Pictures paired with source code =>
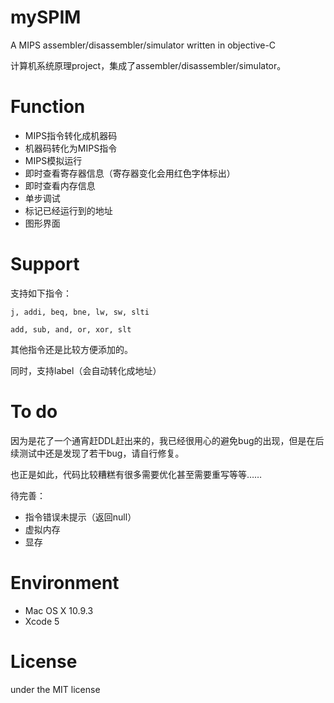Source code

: mySPIM
======

A MIPS assembler/disassembler/simulator written in objective-C

计算机系统原理project，集成了assembler/disassembler/simulator。

# Function

* MIPS指令转化成机器码
* 机器码转化为MIPS指令
* MIPS模拟运行
* 即时查看寄存器信息（寄存器变化会用红色字体标出）
* 即时查看内存信息
* 单步调试
* 标记已经运行到的地址
* 图形界面

# Support
支持如下指令：

`j, addi, beq, bne, lw, sw, slti`

`add, sub, and, or, xor, slt`

其他指令还是比较方便添加的。

同时，支持label（会自动转化成地址）

# To do
因为是花了一个通宵赶DDL赶出来的，我已经很用心的避免bug的出现，但是在后续测试中还是发现了若干bug，请自行修复。

也正是如此，代码比较糟糕有很多需要优化甚至需要重写等等……

待完善：

* 指令错误未提示（返回null）
* 虚拟内存
* 显存

# Environment
* Mac OS X 10.9.3
* Xcode 5

# License
under the MIT license

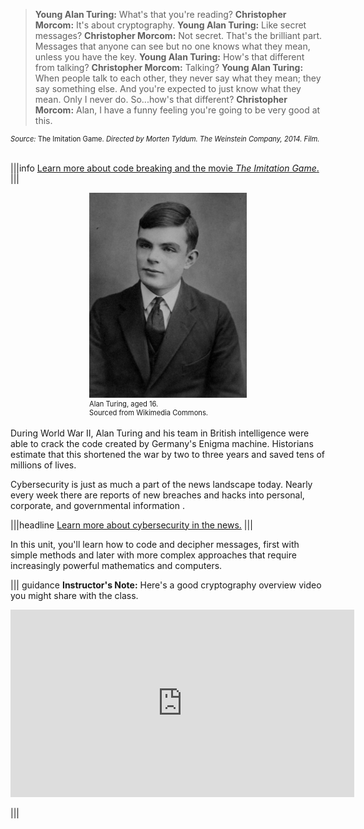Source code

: 

>**Young Alan Turing:** What's that you're reading?
**Christopher Morcom:** It's about cryptography.
**Young Alan Turing:** Like secret messages?
**Christopher Morcom:** Not secret. That's the brilliant part. Messages that anyone can see but no one knows what they mean, unless you have the key.
**Young Alan Turing:** How's that different from talking?
**Christopher Morcom:** Talking?
**Young Alan Turing:** When people talk to each other, they never say what they mean; they say something else. And you're expected to just know what they mean. Only I never do. So...how's that different?
**Christopher Morcom:** Alan, I have a funny feeling you're going to be very good at this.

<figcaption style="font-size: 0.8em; text-align: left;"> <i>Source:</i> The Imitation Game.<i> Directed by Morten Tyldum. The Weinstein Company, 2014. Film.</i> 
</figcaption> 
<br>

|||info
[Learn more about code breaking and the movie *The Imitation Game*.](http://www.newsweek.com/2014/12/12/imitation-game-sparks-new-wave-code-breakers-289170.html)
|||


<figure class="snippetimg" style="margin: 0 auto;width:50%">
  <img src=".guides/img/Turingat16.jpg" alt="Alan Turing, aged 16. Sourced from Wikimedia Commons">
  <figcaption style="font-size: 0.8em; text-align: left;">Alan Turing, aged 16. 
<br>
Sourced from Wikimedia Commons.</figcaption>
</figure><br>
During World War II, Alan Turing and his team in British intelligence were able to crack the code created by Germany's Enigma machine.  Historians estimate that this shortened the war by two to three years and saved tens of millions of lives.

Cybersecurity is just as much a part of the news landscape today.  Nearly every week there are reports of new breaches and hacks into personal, corporate, and governmental information .

|||headline
[Learn more about cybersecurity in the news.](http://www.databreachtoday.com/news)
|||


In this unit, you'll learn how to code and decipher messages, first with simple methods and later with more complex approaches that require increasingly powerful mathematics and computers.

||| guidance
**Instructor's Note:**
Here's a good cryptography overview video you might share with the class. 

<iframe width="550" height="300" src="https://www.youtube.com/embed/-yFZGF8FHSg" frameborder="0" allowfullscreen></iframe>

|||






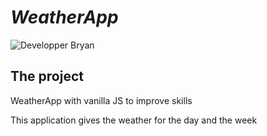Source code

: # *WeatherApp*

![Developper Bryan](http://images.xelyos.fr/md_status/developper/Bryan.png)

## The project
WeatherApp with vanilla JS to improve skills

This application gives the weather for the day and the week
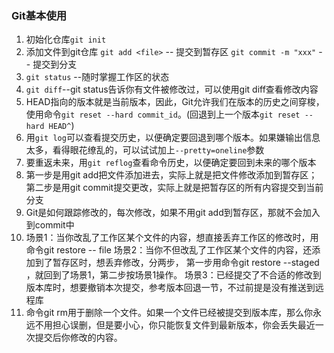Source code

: ### Git基本使用
1. 初始化仓库`git init`
2. 添加文件到git仓库
    `git add <file>` -- 提交到暂存区
    `git commit -m "xxx"` -- 提交到分支
3. `git status` --随时掌握工作区的状态
4. `git diff`--git status告诉你有文件被修改过，可以使用git diff查看修改内容
5. HEAD指向的版本就是当前版本，因此，Git允许我们在版本的历史之间穿梭，使用命令`git reset --hard commit_id`。(回退到上一个版本`git reset --hard HEAD^`)
6. 用`git log`可以查看提交历史，以便确定要回退到哪个版本。如果嫌输出信息太多，看得眼花缭乱的，可以试试加上`--pretty=oneline`参数
7. 要重返未来，用`git reflog`查看命令历史，以便确定要回到未来的哪个版本
8. 第一步是用git add把文件添加进去，实际上就是把文件修改添加到暂存区；
   第二步是用git commit提交更改，实际上就是把暂存区的所有内容提交到当前分支
9. Git是如何跟踪修改的，每次修改，如果不用git add到暂存区，那就不会加入到commit中
10. 场景1：当你改乱了工作区某个文件的内容，想直接丢弃工作区的修改时，用命令git restore -- file
    场景2：当你不但改乱了工作区某个文件的内容，还添加到了暂存区时，想丢弃修改，分两步，
    第一步用命令git restore --staged <file>，就回到了场景1，第二步按场景1操作。
    场景3：已经提交了不合适的修改到版本库时，想要撤销本次提交，参考版本回退一节，不过前提是没有推送到远程库
11. 命令git rm用于删除一个文件。如果一个文件已经被提交到版本库，那么你永远不用担心误删，但是要小心，你只能恢复文件到最新版本，你会丢失最近一次提交后你修改的内容。
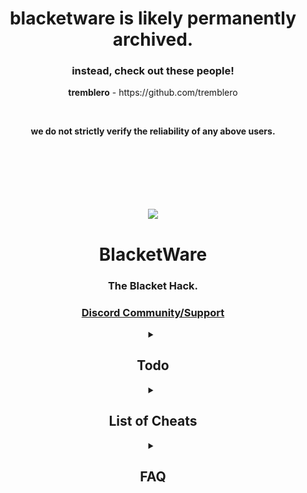 <div align="center">
  <h1> blacketware is likely permanently archived. </h1>
  <h3> instead, check out these people! </h3>
  <p><b>tremblero</b> - https://github.com/tremblero</p>
  <br>
  <p><b>we do not strictly verify the reliability of any above users.</b></p>
  <br>
  <br>
  <br>
  <br>
  <br>
  <br>
  <img src="https://user-images.githubusercontent.com/101288516/217323368-c526a242-fab7-48c7-84f3-64a316f915b8.png">
  <h1>BlacketWare</h1>
  <h3>The Blacket Hack.</h3>
  <h3><a href="https://discord.gg/5dR3ca38tB">Discord Community/Support</a></h3>
</div>

<details>
<summary align="center"><h2>Todo</h2></summary>

We have nothing planned...<br>
Join the [Discord](https://discord.gg/5dR3ca38tB) and give us ideas :)

</details>
<details>
<summary align="center"><h2>List of Cheats</h2></summary>

### [Bazaar](bazaar/)
 * [Filter By User](bazaar/filterByUser.js) | View a user's Bazaar listings by name.<br>

### [Blooks](blooks/)
 * [Sell Cheap Dupes](blooks/sellCheapDupes.js) | Sell your Uncommon/Rare/Epic duplicates.<br>
 * [Sell Dupe Blooks](blooks/sellDupeBlooks.js) | Sell your duplicate Blooks.<br>
 * [Spoof All Blooks](blooks/spoofAllBlooks.js) | Make it appear as if you have all Blooks.<br>
 * [Spoof Custom Blook](blooks/spoofCustomBlook.js) | Create & spoof a custom Blook.<br>
 * [View All Blooks](blooks/viewAllBlooks.js) | View all of the Blooks.<br>
 * [View Player Blooks](blooks/viewPlayerBlooks.js) | View a specific player's Blooks.<br>

### [Chat/Trade](chat-trade/)
 * [Blacket Emojis](chat-trade/blacketEmojis.js) | Turn your messages into Blacket emojis.
 * [Log Trade](chat-trade/logTrade.js) | Get a downloadable log of the trade when complete.
 * [Show Chat Rewards](chat-trade/showChatRewards.js) | Show the rewards you get from chatting.<br>
    * These rewards __do__ still occur, yet you don't know it. This changes that.

### [Global](global/)
 * [Spoof Admin](global/spoofAdmin.js) | Make it appear as if you have admin permissions.<br>

### [Inventory](inventory/)
 * [Spoof Inventory](inventory/spoofInventory.js) | Make it appear as if you have boosts (1h and 3h).<br>

### [Market](market/)
 * [Open Until Blook](market/openUntilBlook.js) | Open boxes until you get a specific Blook.<br>
 * [Simulate Unlock](market/simulateUnlock.js) | Make it appear as if you are unlocking a Blook.<br>
 * [Spam Open Packs](market/spamOpenPacks.js) | Quickly open packs.<br>

### [Stats](stats/)
 * [Spoof Banner](stats/spoofBanner.js) | Pretend to have a banner.<br>
 * [Spoof Blook Count](stats/spoofBlookCount.js) | Pretend to have a blook count.<br>
 * [Spoof Blook Profile](stats/spoofBlookProfile.js) | Pretend to have a blook profile.<br>
 * [Spoof Tokens](stats/spoofTokens.js) | Pretend to have a token count.<br>
 * [Spoof User](stats/spoofUser.js) | Pretend to haveuuser information.<br>
 
### [Themes](themes/)
 * [Lightmode](themes/lightTheme.js) | Ruin your eyes with a light theme.<br>
   * [Tampermonkey](themes/tampermonkey/lightTheme.js)<br>
   
### [Misc](misc/)
 * [Add Fake News](stats/addFakeNews.js) | Add fox, oops, fake news.<br>
 * [Add to Credits](stats/addToCredits.js) | Add yourself to the credits.<br>
 
</details>

<details>
<summary align="center"><h2>FAQ</h2></summary>


### Can I use this on a mobile device or an iPad?
I would generally recommend a computer. You can probably use mobile devices (google it).<br>

### Will these ban you?
You can be banned by exceeding the ratelimit. All of our scripts are specially tailored to PREVENT this from happening.<br>

### Will these be taken down?
Unless I am asked by Xotic, these will stay on Github and be regularly maintained.<br>

### Why are these obfuscated?
Skids are rather annoying. Deobfuscators are also annoying.<br>

### My school blocked inspect, what do I do?
Try [this](https://caiorss.github.io/bookmarklet-maker/) tool. In other words, use the "bookmarklet method".

  
</details>
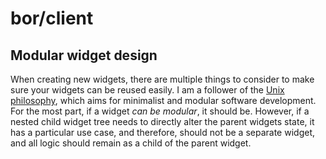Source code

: # bor/client

## Modular widget design
When creating new widgets, there are multiple things to consider to make sure 
your widgets can be reused easily. I am a follower of the [Unix philosophy](https://en.wikipedia.org/wiki/Unix_philosophy), 
which aims for minimalist and modular software development. For the most part, if a widget *can be modular*, it should be.
However, if a nested child widget tree needs to directly alter the parent widgets state, it has a particular use case, and 
therefore, should not be a separate widget, and all logic should remain as a child of the parent widget.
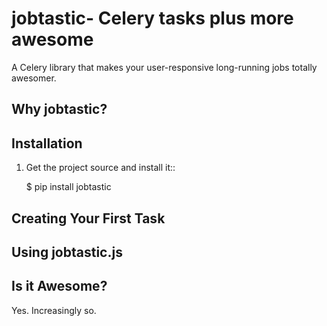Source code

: jobtastic- Celery tasks plus more awesome
=========================================

A Celery library that makes your user-responsive long-running jobs totally
awesomer.

Why jobtastic?
--------------

Installation
------------

1. Get the project source and install it::

    $ pip install jobtastic


Creating Your First Task
------------------------

Using jobtastic.js
------------------

Is it Awesome?
--------------

Yes. Increasingly so.

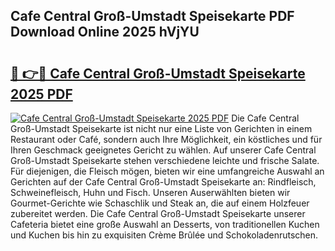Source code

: ## Cafe Central Groß-Umstadt Speisekarte PDF Download Online 2025 hVjYU

# <h2><a href="http://gcacwx.nevu.top/?p=Cafe+Central+Gro%c3%9f-Umstadt+Speisekarte">🔗 👉🔴 Cafe Central Groß-Umstadt Speisekarte 2025 PDF</a></h2>

[![Cafe Central Groß-Umstadt Speisekarte 2025 PDF](https://i.imgur.com/dBaPXMq.png)](http://gcacwx.nevu.top/?p=Cafe+Central+Gro%c3%9f-Umstadt+Speisekarte)
Die Cafe Central Groß-Umstadt Speisekarte ist nicht nur eine Liste von Gerichten in einem Restaurant oder Café, sondern auch Ihre Möglichkeit, ein köstliches und für Ihren Geschmack geeignetes Gericht zu wählen. Auf unserer Cafe Central Groß-Umstadt Speisekarte stehen verschiedene leichte und frische Salate. Für diejenigen, die Fleisch mögen, bieten wir eine umfangreiche Auswahl an Gerichten auf der Cafe Central Groß-Umstadt Speisekarte an: Rindfleisch, Schweinefleisch, Huhn und Fisch. Unseren Auserwählten bieten wir Gourmet-Gerichte wie Schaschlik und Steak an, die auf einem Holzfeuer zubereitet werden. Die Cafe Central Groß-Umstadt Speisekarte unserer Cafeteria bietet eine große Auswahl an Desserts, von traditionellen Kuchen und Kuchen bis hin zu exquisiten Crème Brûlée und Schokoladenrutschen.

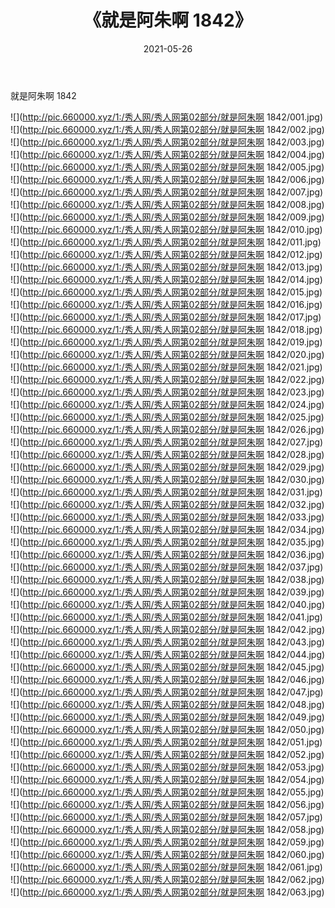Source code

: ﻿---
layout: post
title:  《就是阿朱啊 1842》
date:   2021-05-26
img: http://pic.660000.xyz/1:/秀人网/秀人网第02部分/就是阿朱啊 1842/000.jpg
categories: [美女, 清纯, 唯美]
---

就是阿朱啊 1842

  ![](http://pic.660000.xyz/1:/秀人网/秀人网第02部分/就是阿朱啊 1842/001.jpg) <br> ![](http://pic.660000.xyz/1:/秀人网/秀人网第02部分/就是阿朱啊 1842/002.jpg) <br> ![](http://pic.660000.xyz/1:/秀人网/秀人网第02部分/就是阿朱啊 1842/003.jpg) <br> ![](http://pic.660000.xyz/1:/秀人网/秀人网第02部分/就是阿朱啊 1842/004.jpg) <br> ![](http://pic.660000.xyz/1:/秀人网/秀人网第02部分/就是阿朱啊 1842/005.jpg) <br> ![](http://pic.660000.xyz/1:/秀人网/秀人网第02部分/就是阿朱啊 1842/006.jpg) <br> ![](http://pic.660000.xyz/1:/秀人网/秀人网第02部分/就是阿朱啊 1842/007.jpg) <br> ![](http://pic.660000.xyz/1:/秀人网/秀人网第02部分/就是阿朱啊 1842/008.jpg) <br> ![](http://pic.660000.xyz/1:/秀人网/秀人网第02部分/就是阿朱啊 1842/009.jpg) <br> ![](http://pic.660000.xyz/1:/秀人网/秀人网第02部分/就是阿朱啊 1842/010.jpg) <br> ![](http://pic.660000.xyz/1:/秀人网/秀人网第02部分/就是阿朱啊 1842/011.jpg) <br> ![](http://pic.660000.xyz/1:/秀人网/秀人网第02部分/就是阿朱啊 1842/012.jpg) <br> ![](http://pic.660000.xyz/1:/秀人网/秀人网第02部分/就是阿朱啊 1842/013.jpg) <br> ![](http://pic.660000.xyz/1:/秀人网/秀人网第02部分/就是阿朱啊 1842/014.jpg) <br> ![](http://pic.660000.xyz/1:/秀人网/秀人网第02部分/就是阿朱啊 1842/015.jpg) <br> ![](http://pic.660000.xyz/1:/秀人网/秀人网第02部分/就是阿朱啊 1842/016.jpg) <br> ![](http://pic.660000.xyz/1:/秀人网/秀人网第02部分/就是阿朱啊 1842/017.jpg) <br> ![](http://pic.660000.xyz/1:/秀人网/秀人网第02部分/就是阿朱啊 1842/018.jpg) <br> ![](http://pic.660000.xyz/1:/秀人网/秀人网第02部分/就是阿朱啊 1842/019.jpg) <br> ![](http://pic.660000.xyz/1:/秀人网/秀人网第02部分/就是阿朱啊 1842/020.jpg) <br> ![](http://pic.660000.xyz/1:/秀人网/秀人网第02部分/就是阿朱啊 1842/021.jpg) <br> ![](http://pic.660000.xyz/1:/秀人网/秀人网第02部分/就是阿朱啊 1842/022.jpg) <br> ![](http://pic.660000.xyz/1:/秀人网/秀人网第02部分/就是阿朱啊 1842/023.jpg) <br> ![](http://pic.660000.xyz/1:/秀人网/秀人网第02部分/就是阿朱啊 1842/024.jpg) <br> ![](http://pic.660000.xyz/1:/秀人网/秀人网第02部分/就是阿朱啊 1842/025.jpg) <br> ![](http://pic.660000.xyz/1:/秀人网/秀人网第02部分/就是阿朱啊 1842/026.jpg) <br> ![](http://pic.660000.xyz/1:/秀人网/秀人网第02部分/就是阿朱啊 1842/027.jpg) <br> ![](http://pic.660000.xyz/1:/秀人网/秀人网第02部分/就是阿朱啊 1842/028.jpg) <br> ![](http://pic.660000.xyz/1:/秀人网/秀人网第02部分/就是阿朱啊 1842/029.jpg) <br> ![](http://pic.660000.xyz/1:/秀人网/秀人网第02部分/就是阿朱啊 1842/030.jpg) <br> ![](http://pic.660000.xyz/1:/秀人网/秀人网第02部分/就是阿朱啊 1842/031.jpg) <br> ![](http://pic.660000.xyz/1:/秀人网/秀人网第02部分/就是阿朱啊 1842/032.jpg) <br> ![](http://pic.660000.xyz/1:/秀人网/秀人网第02部分/就是阿朱啊 1842/033.jpg) <br> ![](http://pic.660000.xyz/1:/秀人网/秀人网第02部分/就是阿朱啊 1842/034.jpg) <br> ![](http://pic.660000.xyz/1:/秀人网/秀人网第02部分/就是阿朱啊 1842/035.jpg) <br> ![](http://pic.660000.xyz/1:/秀人网/秀人网第02部分/就是阿朱啊 1842/036.jpg) <br> ![](http://pic.660000.xyz/1:/秀人网/秀人网第02部分/就是阿朱啊 1842/037.jpg) <br> ![](http://pic.660000.xyz/1:/秀人网/秀人网第02部分/就是阿朱啊 1842/038.jpg) <br> ![](http://pic.660000.xyz/1:/秀人网/秀人网第02部分/就是阿朱啊 1842/039.jpg) <br> ![](http://pic.660000.xyz/1:/秀人网/秀人网第02部分/就是阿朱啊 1842/040.jpg) <br> ![](http://pic.660000.xyz/1:/秀人网/秀人网第02部分/就是阿朱啊 1842/041.jpg) <br> ![](http://pic.660000.xyz/1:/秀人网/秀人网第02部分/就是阿朱啊 1842/042.jpg) <br> ![](http://pic.660000.xyz/1:/秀人网/秀人网第02部分/就是阿朱啊 1842/043.jpg) <br> ![](http://pic.660000.xyz/1:/秀人网/秀人网第02部分/就是阿朱啊 1842/044.jpg) <br> ![](http://pic.660000.xyz/1:/秀人网/秀人网第02部分/就是阿朱啊 1842/045.jpg) <br> ![](http://pic.660000.xyz/1:/秀人网/秀人网第02部分/就是阿朱啊 1842/046.jpg) <br> ![](http://pic.660000.xyz/1:/秀人网/秀人网第02部分/就是阿朱啊 1842/047.jpg) <br> ![](http://pic.660000.xyz/1:/秀人网/秀人网第02部分/就是阿朱啊 1842/048.jpg) <br> ![](http://pic.660000.xyz/1:/秀人网/秀人网第02部分/就是阿朱啊 1842/049.jpg) <br> ![](http://pic.660000.xyz/1:/秀人网/秀人网第02部分/就是阿朱啊 1842/050.jpg) <br> ![](http://pic.660000.xyz/1:/秀人网/秀人网第02部分/就是阿朱啊 1842/051.jpg) <br> ![](http://pic.660000.xyz/1:/秀人网/秀人网第02部分/就是阿朱啊 1842/052.jpg) <br> ![](http://pic.660000.xyz/1:/秀人网/秀人网第02部分/就是阿朱啊 1842/053.jpg) <br> ![](http://pic.660000.xyz/1:/秀人网/秀人网第02部分/就是阿朱啊 1842/054.jpg) <br> ![](http://pic.660000.xyz/1:/秀人网/秀人网第02部分/就是阿朱啊 1842/055.jpg) <br> ![](http://pic.660000.xyz/1:/秀人网/秀人网第02部分/就是阿朱啊 1842/056.jpg) <br> ![](http://pic.660000.xyz/1:/秀人网/秀人网第02部分/就是阿朱啊 1842/057.jpg) <br> ![](http://pic.660000.xyz/1:/秀人网/秀人网第02部分/就是阿朱啊 1842/058.jpg) <br> ![](http://pic.660000.xyz/1:/秀人网/秀人网第02部分/就是阿朱啊 1842/059.jpg) <br> ![](http://pic.660000.xyz/1:/秀人网/秀人网第02部分/就是阿朱啊 1842/060.jpg) <br> ![](http://pic.660000.xyz/1:/秀人网/秀人网第02部分/就是阿朱啊 1842/061.jpg) <br> ![](http://pic.660000.xyz/1:/秀人网/秀人网第02部分/就是阿朱啊 1842/062.jpg) <br> ![](http://pic.660000.xyz/1:/秀人网/秀人网第02部分/就是阿朱啊 1842/063.jpg) <br>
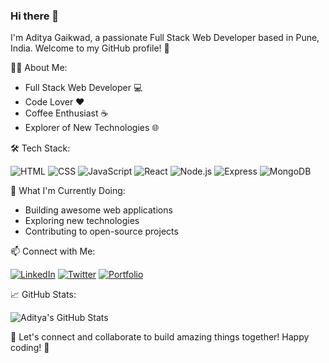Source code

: ### Hi there 👋

I'm Aditya Gaikwad, a passionate Full Stack Web Developer based in Pune, India. Welcome to my GitHub profile! 🚀

👨‍💻 About Me:


- Full Stack Web Developer 💻
- Code Lover ❤️
- Coffee Enthusiast ☕
- Explorer of New Technologies 🌐

🛠️ Tech Stack:


![HTML](https://img.shields.io/badge/HTML-5-orange?style=for-the-badge&logo=html5)
![CSS](https://img.shields.io/badge/CSS-3-blue?style=for-the-badge&logo=css3)
![JavaScript](https://img.shields.io/badge/JavaScript-ES6-yellow?style=for-the-badge&logo=javascript)
![React](https://img.shields.io/badge/React-16.8-blue?style=for-the-badge&logo=react)
![Node.js](https://img.shields.io/badge/Node.js-v14.0-green?style=for-the-badge&logo=node.js)
![Express](https://img.shields.io/badge/Express-v4.17.1-lightgrey?style=for-the-badge&logo=express)
![MongoDB](https://img.shields.io/badge/MongoDB-Latest-green?style=for-the-badge&logo=mongodb)

🚀 What I'm Currently Doing:


- Building awesome web applications
- Exploring new technologies
- Contributing to open-source projects

📫 Connect with Me:


[![LinkedIn](https://img.shields.io/badge/LinkedIn-Aditya%20Gaikwad-blue?style=flat-square&logo=linkedin)](https://www.linkedin.com/in/adigaikwad/)
[![Twitter](https://img.shields.io/badge/Twitter-@ad1tya_gaikwad-blue?style=flat-square&logo=twitter)](https://twitter.com/ad1tya_gaikwad)
[![Portfolio](https://img.shields.io/badge/Portfolio-adigaikwad.netlify.app-orange?style=flat-square&logo=google-chrome)](https://adigaikwad.netlify.app/)

📈 GitHub Stats: 


![Aditya's GitHub Stats](https://github-readme-stats.vercel.app/api?username=Adigaikwad&show_icons=true&theme=radical)



🌟 Let's connect and collaborate to build amazing things together! Happy coding! 🚀

<!--
**AdiGaikwad/AdiGaikwad** is a ✨ _special_ ✨ repository because its `README.md` (this file) appears on your GitHub profile.

Here are some ideas to get you started:

- 🔭 I’m currently working on ...
- 🌱 I’m currently learning ...
- 👯 I’m looking to collaborate on ...
- 🤔 I’m looking for help with ...
- 💬 Ask me about ...
- 📫 How to reach me: ...
- 😄 Pronouns: ...
- ⚡ Fun fact: ...
-->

Requirement => Starting at the line containing "[Learn more about cybersecurity" and stopping at the line containing "第二步是用git commi", output each line exactly as it appears above. Leave out the pictures.

Response to the exercise =>
[Learn more about cybersecurity in the news.](http://www.databreachtoday.com/news)
|||


In this unit, you'll learn how to code and decipher messages, first with simple methods and later with more complex approaches that require increasingly powerful mathematics and computers.

||| guidance
**Instructor's Note:**
Here's a good cryptography overview video you might share with the class. 

<iframe width="550" height="300" src="https://www.youtube.com/embed/-yFZGF8FHSg" frameborder="0" allowfullscreen></iframe>

|||






Source code

: # *WeatherApp*

![Developper Bryan](http://images.xelyos.fr/md_status/developper/Bryan.png)

## The project
WeatherApp with vanilla JS to improve skills

This application gives the weather for the day and the week
Source code

: ### Git基本使用
1. 初始化仓库`git init`
2. 添加文件到git仓库
    `git add <file>` -- 提交到暂存区
    `git commit -m "xxx"` -- 提交到分支
3. `git status` --随时掌握工作区的状态
4. `git diff`--git status告诉你有文件被修改过，可以使用git diff查看修改内容
5. HEAD指向的版本就是当前版本，因此，Git允许我们在版本的历史之间穿梭，使用命令`git reset --hard commit_id`。(回退到上一个版本`git reset --hard HEAD^`)
6. 用`git log`可以查看提交历史，以便确定要回退到哪个版本。如果嫌输出信息太多，看得眼花缭乱的，可以试试加上`--pretty=oneline`参数
7. 要重返未来，用`git reflog`查看命令历史，以便确定要回到未来的哪个版本
8. 第一步是用git add把文件添加进去，实际上就是把文件修改添加到暂存区；
   第二步是用git commit提交更改，实际上就是把暂存区的所有内容提交到当前分支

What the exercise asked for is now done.